- PROBLEM REQUIREMENTS
Every record must be given again word for word; no picture belongs in the copy.

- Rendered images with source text
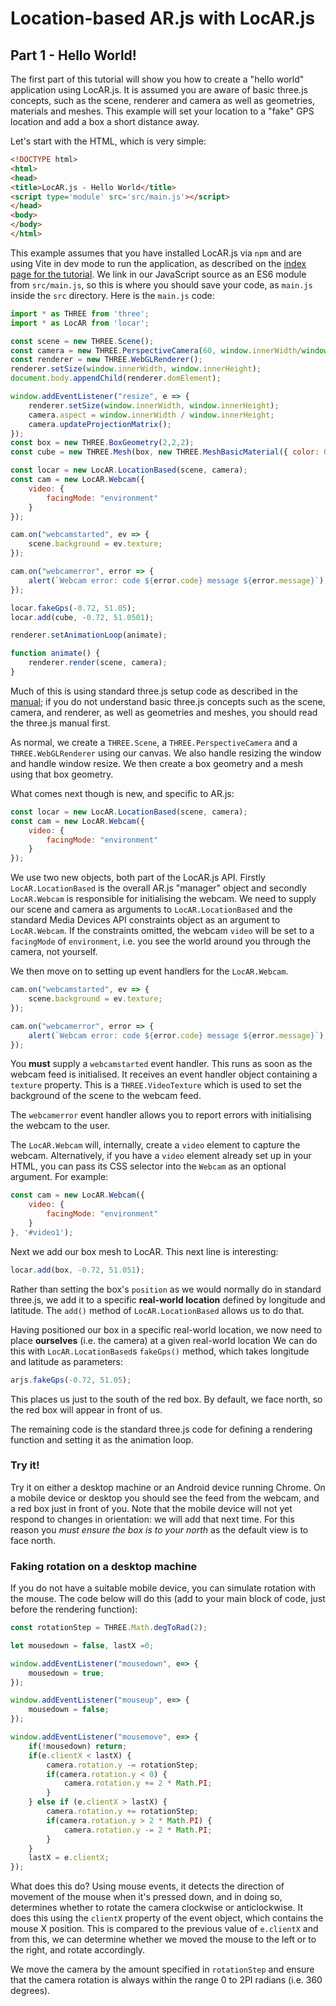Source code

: # Location-based AR.js with LocAR.js

## Part 1 - Hello World!


The first part of this tutorial will show you how to create a "hello world" application using LocAR.js. It is assumed you are aware of basic three.js concepts, such as the scene, renderer and camera as well as geometries, materials and meshes. This example will set your location to a "fake" GPS location and add a box a short distance away.

Let's start with the HTML, which is very simple:

```html
<!DOCTYPE html>
<html>
<head>
<title>LocAR.js - Hello World</title>
<script type='module' src='src/main.js'></script>
</head>
<body>
</body>
</html>
```

This example assumes that you have installed LocAR.js via `npm` and are using Vite in dev mode to run the application, as described on the [index page for the tutorial](index.md). We link in our JavaScript source as an ES6 module from `src/main.js`, so this is where you should save your code, as `main.js` inside the `src` directory. Here is the `main.js` code:

```javascript
import * as THREE from 'three';
import * as LocAR from 'locar';

const scene = new THREE.Scene();
const camera = new THREE.PerspectiveCamera(60, window.innerWidth/window.innerHeight, 0.001, 100);
const renderer = new THREE.WebGLRenderer();
renderer.setSize(window.innerWidth, window.innerHeight);
document.body.appendChild(renderer.domElement);

window.addEventListener("resize", e => {
    renderer.setSize(window.innerWidth, window.innerHeight);
    camera.aspect = window.innerWidth / window.innerHeight;    
    camera.updateProjectionMatrix();
});
const box = new THREE.BoxGeometry(2,2,2);
const cube = new THREE.Mesh(box, new THREE.MeshBasicMaterial({ color: 0xff0000 }));

const locar = new LocAR.LocationBased(scene, camera);
const cam = new LocAR.Webcam({
    video: {
        facingMode: "environment"
    }
});

cam.on("webcamstarted", ev => {
    scene.background = ev.texture;
});

cam.on("webcamerror", error => {
    alert(`Webcam error: code ${error.code} message ${error.message}`);
});

locar.fakeGps(-0.72, 51.05);
locar.add(cube, -0.72, 51.0501);

renderer.setAnimationLoop(animate);

function animate() {
    renderer.render(scene, camera);
}

```

Much of this is using standard three.js setup code as described in the [manual](https://threejs.org/docs/index.html#manual/en/introduction/Creating-a-scene); if you do not understand basic three.js concepts such as the scene, camera, and renderer, as well as geometries and meshes, you should read the three.js manual first. 

As normal, we create a `THREE.Scene`, a `THREE.PerspectiveCamera` and a `THREE.WebGLRenderer` using our canvas. We also handle resizing the window and handle window resize. We then create a box geometry and a mesh using that box geometry.

What comes next though is new, and specific to AR.js:

```javascript
const locar = new LocAR.LocationBased(scene, camera);
const cam = new LocAR.Webcam({
    video: {
        facingMode: "environment"
    }
});
```

We use two new objects, both part of the LocAR.js API. Firstly `LocAR.LocationBased` is the overall AR.js "manager" object and secondly `LocAR.Webcam` is responsible for initialising the webcam. We need to supply our scene and camera as arguments to `LocAR.LocationBased` and the standard Media Devices API constraints object as an argument to `LocAR.Webcam`. If the constraints omitted, the webcam `video` will be set to a `facingMode` of `environment`, i.e. you see the world around you through the camera, not yourself.

We then move on to setting up event handlers for the `LocAR.Webcam`.

```javascript
cam.on("webcamstarted", ev => {
    scene.background = ev.texture;
});

cam.on("webcamerror", error => {
    alert(`Webcam error: code ${error.code} message ${error.message}`);
});
```

You **must** supply a `webcamstarted` event handler. This runs as soon as the webcam feed is initialised. It receives an event handler object containing a `texture` property. This is a `THREE.VideoTexture` which is used to set the background of the scene to the webcam feed.

The `webcamerror` event handler allows you to report errors with initialising the webcam to the user.

The `LocAR.Webcam` will, internally, create a `video` element to capture the webcam. Alternatively, if you have a `video` element already set up in your HTML, you can pass its CSS selector into the `Webcam` as an optional argument. For example:

```javascript
const cam = new LocAR.Webcam({
    video: {
        facingMode: "environment"
    }
}, '#video1');
```

Next we add our box mesh to LocAR. This next line is interesting: 

```javascript
locar.add(box, -0.72, 51.051); 
```

Rather than setting the box's `position` as we would normally do in standard three.js, we add it to a specific **real-world location** defined by longitude and latitude. The `add()` method of `LocAR.LocationBased` allows us to do that.

Having positioned our box in a specific real-world location, we now need to place **ourselves** (i.e. the camera) at a given real-world location We can do this with `LocAR.LocationBased`s `fakeGps()` method, which takes longitude and latitude as parameters:

```javascript
arjs.fakeGps(-0.72, 51.05);
```

This places us just to the south of the red box. By default, we face north, so the red box will appear in front of us.

The remaining code is the standard three.js code for defining a rendering function and setting it as the animation loop.

### Try it!

Try it on either a desktop machine or an Android device running Chrome. On a mobile device or desktop you should see the feed from the webcam, and a red box just in front of you. Note that the mobile device will not yet respond to changes in orientation: we will add that next time. For this reason you *must ensure the box is to your north* as the default view is to face north.

### Faking rotation on a desktop machine

If you do not have a suitable mobile device, you can simulate rotation with the mouse. The code below will do this (add to your main block of code, just before the rendering function):

```javascript
const rotationStep = THREE.Math.degToRad(2);

let mousedown = false, lastX =0;

window.addEventListener("mousedown", e=> {
    mousedown = true;
});

window.addEventListener("mouseup", e=> {
    mousedown = false;
});

window.addEventListener("mousemove", e=> {
    if(!mousedown) return;
    if(e.clientX < lastX) {
        camera.rotation.y -= rotationStep;
        if(camera.rotation.y < 0) {
            camera.rotation.y += 2 * Math.PI;
        }
    } else if (e.clientX > lastX) {
        camera.rotation.y += rotationStep;
        if(camera.rotation.y > 2 * Math.PI) {
            camera.rotation.y -= 2 * Math.PI;
        }
    }
    lastX = e.clientX;
});
```

What does this do? Using mouse events, it detects the direction of movement of the mouse when it's pressed down, and in doing so, determines whether to rotate the camera clockwise or anticlockwise. It does this using the `clientX` property of the event object, which contains the mouse X position. This is compared to the previous value of `e.clientX` and from this, we can determine whether we moved the mouse to the left or to the right, and rotate accordingly.

We move the camera by the amount specified in `rotationStep` and ensure that the camera rotation is always within the range 0 to 2PI radians (i.e. 360 degrees).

- EXPECTED OUTPUT
Source code

: # Location-based AR.js with LocAR.js

## Part 1 - Hello World!


The first part of this tutorial will show you how to create a "hello world" application using LocAR.js. It is assumed you are aware of basic three.js concepts, such as the scene, renderer and camera as well as geometries, materials and meshes. This example will set your location to a "fake" GPS location and add a box a short distance away.

Let's start with the HTML, which is very simple:

```html
<!DOCTYPE html>
<html>
<head>
<title>LocAR.js - Hello World</title>
<script type='module' src='src/main.js'></script>
</head>
<body>
</body>
</html>
```

This example assumes that you have installed LocAR.js via `npm` and are using Vite in dev mode to run the application, as described on the [index page for the tutorial](index.md). We link in our JavaScript source as an ES6 module from `src/main.js`, so this is where you should save your code, as `main.js` inside the `src` directory. Here is the `main.js` code:

```javascript
import * as THREE from 'three';
import * as LocAR from 'locar';

const scene = new THREE.Scene();
const camera = new THREE.PerspectiveCamera(60, window.innerWidth/window.innerHeight, 0.001, 100);
const renderer = new THREE.WebGLRenderer();
renderer.setSize(window.innerWidth, window.innerHeight);
document.body.appendChild(renderer.domElement);

window.addEventListener("resize", e => {
    renderer.setSize(window.innerWidth, window.innerHeight);
    camera.aspect = window.innerWidth / window.innerHeight;    
    camera.updateProjectionMatrix();
});
const box = new THREE.BoxGeometry(2,2,2);
const cube = new THREE.Mesh(box, new THREE.MeshBasicMaterial({ color: 0xff0000 }));

const locar = new LocAR.LocationBased(scene, camera);
const cam = new LocAR.Webcam({
    video: {
        facingMode: "environment"
    }
});

cam.on("webcamstarted", ev => {
    scene.background = ev.texture;
});

cam.on("webcamerror", error => {
    alert(`Webcam error: code ${error.code} message ${error.message}`);
});

locar.fakeGps(-0.72, 51.05);
locar.add(cube, -0.72, 51.0501);

renderer.setAnimationLoop(animate);

function animate() {
    renderer.render(scene, camera);
}

```

Much of this is using standard three.js setup code as described in the [manual](https://threejs.org/docs/index.html#manual/en/introduction/Creating-a-scene); if you do not understand basic three.js concepts such as the scene, camera, and renderer, as well as geometries and meshes, you should read the three.js manual first. 

As normal, we create a `THREE.Scene`, a `THREE.PerspectiveCamera` and a `THREE.WebGLRenderer` using our canvas. We also handle resizing the window and handle window resize. We then create a box geometry and a mesh using that box geometry.

What comes next though is new, and specific to AR.js:

```javascript
const locar = new LocAR.LocationBased(scene, camera);
const cam = new LocAR.Webcam({
    video: {
        facingMode: "environment"
    }
});
```

We use two new objects, both part of the LocAR.js API. Firstly `LocAR.LocationBased` is the overall AR.js "manager" object and secondly `LocAR.Webcam` is responsible for initialising the webcam. We need to supply our scene and camera as arguments to `LocAR.LocationBased` and the standard Media Devices API constraints object as an argument to `LocAR.Webcam`. If the constraints omitted, the webcam `video` will be set to a `facingMode` of `environment`, i.e. you see the world around you through the camera, not yourself.

We then move on to setting up event handlers for the `LocAR.Webcam`.

```javascript
cam.on("webcamstarted", ev => {
    scene.background = ev.texture;
});

cam.on("webcamerror", error => {
    alert(`Webcam error: code ${error.code} message ${error.message}`);
});
```

You **must** supply a `webcamstarted` event handler. This runs as soon as the webcam feed is initialised. It receives an event handler object containing a `texture` property. This is a `THREE.VideoTexture` which is used to set the background of the scene to the webcam feed.

The `webcamerror` event handler allows you to report errors with initialising the webcam to the user.

The `LocAR.Webcam` will, internally, create a `video` element to capture the webcam. Alternatively, if you have a `video` element already set up in your HTML, you can pass its CSS selector into the `Webcam` as an optional argument. For example:

```javascript
const cam = new LocAR.Webcam({
    video: {
        facingMode: "environment"
    }
}, '#video1');
```

Next we add our box mesh to LocAR. This next line is interesting: 

```javascript
locar.add(box, -0.72, 51.051); 
```

Rather than setting the box's `position` as we would normally do in standard three.js, we add it to a specific **real-world location** defined by longitude and latitude. The `add()` method of `LocAR.LocationBased` allows us to do that.

Having positioned our box in a specific real-world location, we now need to place **ourselves** (i.e. the camera) at a given real-world location We can do this with `LocAR.LocationBased`s `fakeGps()` method, which takes longitude and latitude as parameters:

```javascript
arjs.fakeGps(-0.72, 51.05);
```

This places us just to the south of the red box. By default, we face north, so the red box will appear in front of us.

The remaining code is the standard three.js code for defining a rendering function and setting it as the animation loop.

### Try it!

Try it on either a desktop machine or an Android device running Chrome. On a mobile device or desktop you should see the feed from the webcam, and a red box just in front of you. Note that the mobile device will not yet respond to changes in orientation: we will add that next time. For this reason you *must ensure the box is to your north* as the default view is to face north.

### Faking rotation on a desktop machine

If you do not have a suitable mobile device, you can simulate rotation with the mouse. The code below will do this (add to your main block of code, just before the rendering function):

```javascript
const rotationStep = THREE.Math.degToRad(2);

let mousedown = false, lastX =0;

window.addEventListener("mousedown", e=> {
    mousedown = true;
});

window.addEventListener("mouseup", e=> {
    mousedown = false;
});

window.addEventListener("mousemove", e=> {
    if(!mousedown) return;
    if(e.clientX < lastX) {
        camera.rotation.y -= rotationStep;
        if(camera.rotation.y < 0) {
            camera.rotation.y += 2 * Math.PI;
        }
    } else if (e.clientX > lastX) {
        camera.rotation.y += rotationStep;
        if(camera.rotation.y > 2 * Math.PI) {
            camera.rotation.y -= 2 * Math.PI;
        }
    }
    lastX = e.clientX;
});
```

What does this do? Using mouse events, it detects the direction of movement of the mouse when it's pressed down, and in doing so, determines whether to rotate the camera clockwise or anticlockwise. It does this using the `clientX` property of the event object, which contains the mouse X position. This is compared to the previous value of `e.clientX` and from this, we can determine whether we moved the mouse to the left or to the right, and rotate accordingly.

We move the camera by the amount specified in `rotationStep` and ensure that the camera rotation is always within the range 0 to 2PI radians (i.e. 360 degrees).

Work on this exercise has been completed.